How to have access to the data

hazhir_bahrami · November 14, 2022, 11:25pm

Hi,
I hope everything is going well with you. When I want to download data by command line, downloading data is interrupted. When I want to download data by passing the following link:
s3://drivendata-competition-biomassters-public-us/train_features/
But, it needs “access key ID” and “secret access key.”
I did not find these parameters in the .txt file. I would appreciate it if you help me in this regard.

nick.burns · November 15, 2022, 5:56am

Hi Hazhir - check out the “AWS CLI” section of the download instructions:

AWS CLI

The easiest way to download data from AWS is using the AWS CLI:
https://docs.aws.amazon.com/cli/latest/userguide/cli-chap-welcome.html
To download an individual data file to your local machine, the general structure is
aws s3 cp <S3 URI> <local path> --no-sign-request
For example:
aws s3 cp s3://drivendata-competition-biomassters-public-us/train_features/001b0634_S1_00.tif ./ --no-sign-request
The above downloads the file 001b0634_S1_00.tif from the public bucket in the US region. Adding “–no-sign-request” allows data to be downloaded without configuring an AWS profile.

To download a directory rather than a file, use the --recursive flag. For example, to download all of the training data:
aws s3 cp s3://drivendata-competition-biomassters-public-us/train_features/ train_features/ --no-sign-request --recursive

hazhir_bahrami · November 15, 2022, 6:39am

Hi,
Thank you so much for your reply. I did in the same way. But, the download was interrupted after about 30 minutes of downloading. When I am going to download data again using the following code:

aws s3 cp s3://drivendata-competition-biomassters-public-us/train_features/ train_features/ --no-sign-request --recursive

it will start with the first image. I am not able to continue downloading data from a specific image ID to end. Moreover, the number of images is a lot and it is not possible to download them one by one.

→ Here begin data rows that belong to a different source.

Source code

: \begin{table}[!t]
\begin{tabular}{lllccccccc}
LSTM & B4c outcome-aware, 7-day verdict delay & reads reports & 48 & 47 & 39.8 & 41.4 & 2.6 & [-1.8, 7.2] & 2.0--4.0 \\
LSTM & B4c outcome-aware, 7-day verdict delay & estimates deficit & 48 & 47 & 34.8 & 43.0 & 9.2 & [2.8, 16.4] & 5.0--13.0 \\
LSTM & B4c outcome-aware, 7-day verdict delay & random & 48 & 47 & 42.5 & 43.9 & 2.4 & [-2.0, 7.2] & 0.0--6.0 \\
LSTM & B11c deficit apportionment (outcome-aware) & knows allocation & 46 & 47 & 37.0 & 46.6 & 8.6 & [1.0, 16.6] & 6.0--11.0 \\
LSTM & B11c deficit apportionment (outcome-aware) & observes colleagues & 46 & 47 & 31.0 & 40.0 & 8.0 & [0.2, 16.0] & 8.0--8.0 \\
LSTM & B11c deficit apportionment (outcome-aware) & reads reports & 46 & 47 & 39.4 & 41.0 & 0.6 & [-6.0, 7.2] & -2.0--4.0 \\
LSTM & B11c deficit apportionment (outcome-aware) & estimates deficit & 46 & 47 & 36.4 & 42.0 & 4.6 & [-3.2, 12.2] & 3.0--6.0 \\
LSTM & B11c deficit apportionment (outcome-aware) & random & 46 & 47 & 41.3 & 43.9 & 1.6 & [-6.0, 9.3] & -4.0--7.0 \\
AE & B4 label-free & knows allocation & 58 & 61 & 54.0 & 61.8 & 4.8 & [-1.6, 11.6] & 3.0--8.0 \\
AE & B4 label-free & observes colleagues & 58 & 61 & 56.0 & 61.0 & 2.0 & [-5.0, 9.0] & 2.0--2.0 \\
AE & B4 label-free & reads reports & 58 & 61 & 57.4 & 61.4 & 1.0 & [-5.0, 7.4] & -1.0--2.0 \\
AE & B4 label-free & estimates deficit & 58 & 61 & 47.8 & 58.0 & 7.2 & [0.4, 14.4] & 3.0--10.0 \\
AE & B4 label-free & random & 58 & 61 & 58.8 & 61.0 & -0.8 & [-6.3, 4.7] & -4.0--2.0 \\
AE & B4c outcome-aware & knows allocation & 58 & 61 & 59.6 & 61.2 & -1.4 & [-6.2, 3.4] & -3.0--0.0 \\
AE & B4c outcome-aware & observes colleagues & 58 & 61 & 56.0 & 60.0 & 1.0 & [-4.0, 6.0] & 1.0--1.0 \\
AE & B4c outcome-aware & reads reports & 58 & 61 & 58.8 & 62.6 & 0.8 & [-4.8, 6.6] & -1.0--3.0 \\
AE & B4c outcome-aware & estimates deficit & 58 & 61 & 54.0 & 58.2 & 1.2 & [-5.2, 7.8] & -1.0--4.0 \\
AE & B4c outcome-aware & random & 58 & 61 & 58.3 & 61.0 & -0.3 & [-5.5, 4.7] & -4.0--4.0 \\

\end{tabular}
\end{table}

nick.burns · November 15, 2022, 7:02am

Ahhh, I understand! That worried me too, that it might error out during the download.

Could you perhaps write a script (like the python one below) to loop over the files and download them individually? I just checked and this works nicely. If you ran a few scripts in parallel, it wouldn’t be too slow. Sure, it’ll take a while But that’s usually one of the pain points working with good-sized data.

import os
import pandas as pd

metadata = pd.read_csv("features_metadata.csv")
for i, row in metadata.iterrows():
    
    if not os.path.exists(row.filename):
        cmd = f"aws s3 cp s3://drivendata-competition-biomassters-public-us/train_features/{row.filename} ./ --no-sign-request"
        os.system(cmd)
        
    if i > 5:
        break

hazhir_bahrami · November 15, 2022, 7:40am

Thank you very much. I will do the same way you recommended.

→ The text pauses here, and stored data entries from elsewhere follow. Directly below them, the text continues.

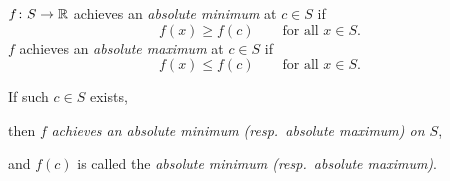 \documentclass[10pt,aspectratio=169]{beamer}
\begin{document}
\begin{frame}
$f \colon S \to {\mathbb{R}}$ achieves an
\emph{absolute minimum} at $c \in S$ if
\begin{equation*}
f(x) \geq f(c) \qquad \text{for all } x \in S.
\end{equation*}
\pause
$f$ achieves an 
\emph{absolute maximum} at $c \in S$ if
\begin{equation*}
f(x) \leq f(c) \qquad \text{for all } x \in S.
\end{equation*}

\pause
If such $c \in S$ exists,

then 
$f$ \emph{achieves an absolute minimum (resp.\ absolute maximum) on
$S$},

and $f(c)$ is called the \emph{absolute minimum (resp.\ absolute maximum)}.

\pause
\medskip

\begin{center}
\end{center}
\end{frame}
\end{document}
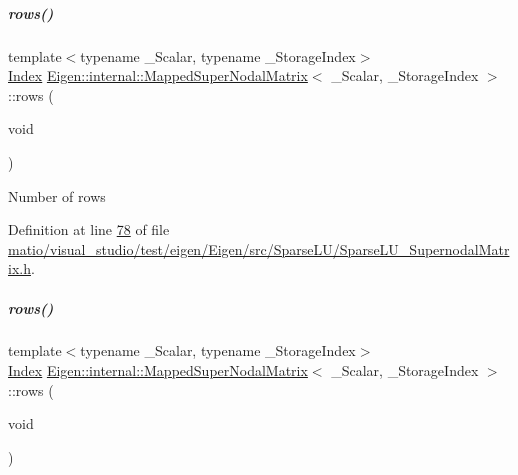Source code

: \mbox{\label{group___sparse_l_u___module_a5cc8f3887a09bd7d078a6744c158b5a0}} 
\subparagraph{\texorpdfstring{rows()}{rows()}\hspace{0.1cm}{\footnotesize\ttfamily [1/2]}}
{\footnotesize\ttfamily template$<$typename \+\_\+\+Scalar, typename \+\_\+\+Storage\+Index$>$ \\
\hyperlink{namespace_eigen_a62e77e0933482dafde8fe197d9a2cfde}{Index} \hyperlink{group___sparse_l_u___module_class_eigen_1_1internal_1_1_mapped_super_nodal_matrix}{Eigen\+::internal\+::\+Mapped\+Super\+Nodal\+Matrix}$<$ \+\_\+\+Scalar, \+\_\+\+Storage\+Index $>$\+::rows (\begin{DoxyParamCaption}\item[{void}]{ }\end{DoxyParamCaption})\hspace{0.3cm}{\ttfamily [inline]}}

Number of rows 

Definition at line \hyperlink{matio_2visual__studio_2test_2eigen_2_eigen_2src_2_sparse_l_u_2_sparse_l_u___supernodal_matrix_8h_source_l00078}{78} of file \hyperlink{matio_2visual__studio_2test_2eigen_2_eigen_2src_2_sparse_l_u_2_sparse_l_u___supernodal_matrix_8h_source}{matio/visual\+\_\+studio/test/eigen/\+Eigen/src/\+Sparse\+L\+U/\+Sparse\+L\+U\+\_\+\+Supernodal\+Matrix.\+h}.

\mbox{\label{group___sparse_l_u___module_a5cc8f3887a09bd7d078a6744c158b5a0}} 
\subparagraph{\texorpdfstring{rows()}{rows()}\hspace{0.1cm}{\footnotesize\ttfamily [2/2]}}
{\footnotesize\ttfamily template$<$typename \+\_\+\+Scalar, typename \+\_\+\+Storage\+Index$>$ \\
\hyperlink{namespace_eigen_a62e77e0933482dafde8fe197d9a2cfde}{Index} \hyperlink{group___sparse_l_u___module_class_eigen_1_1internal_1_1_mapped_super_nodal_matrix}{Eigen\+::internal\+::\+Mapped\+Super\+Nodal\+Matrix}$<$ \+\_\+\+Scalar, \+\_\+\+Storage\+Index $>$\+::rows (\begin{DoxyParamCaption}\item[{void}]{ }\end{DoxyParamCaption})\hspace{0.3cm}{\ttfamily [inline]}}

ishashah · November 15, 2022, 4:47pm

Hi @hazhir_bahrami,

I’m sorry you’re having trouble downloading the data! If you are located outside of the US, you might find download speeds improve if you use another bucket. You might want to see if using the EU (s3://drivendata-competition-biomassters-public-eu) or Asia (s3://drivendata-competition-biomassters-public-as) buckets make the process faster.

Good luck, and let us know if you have any other questions.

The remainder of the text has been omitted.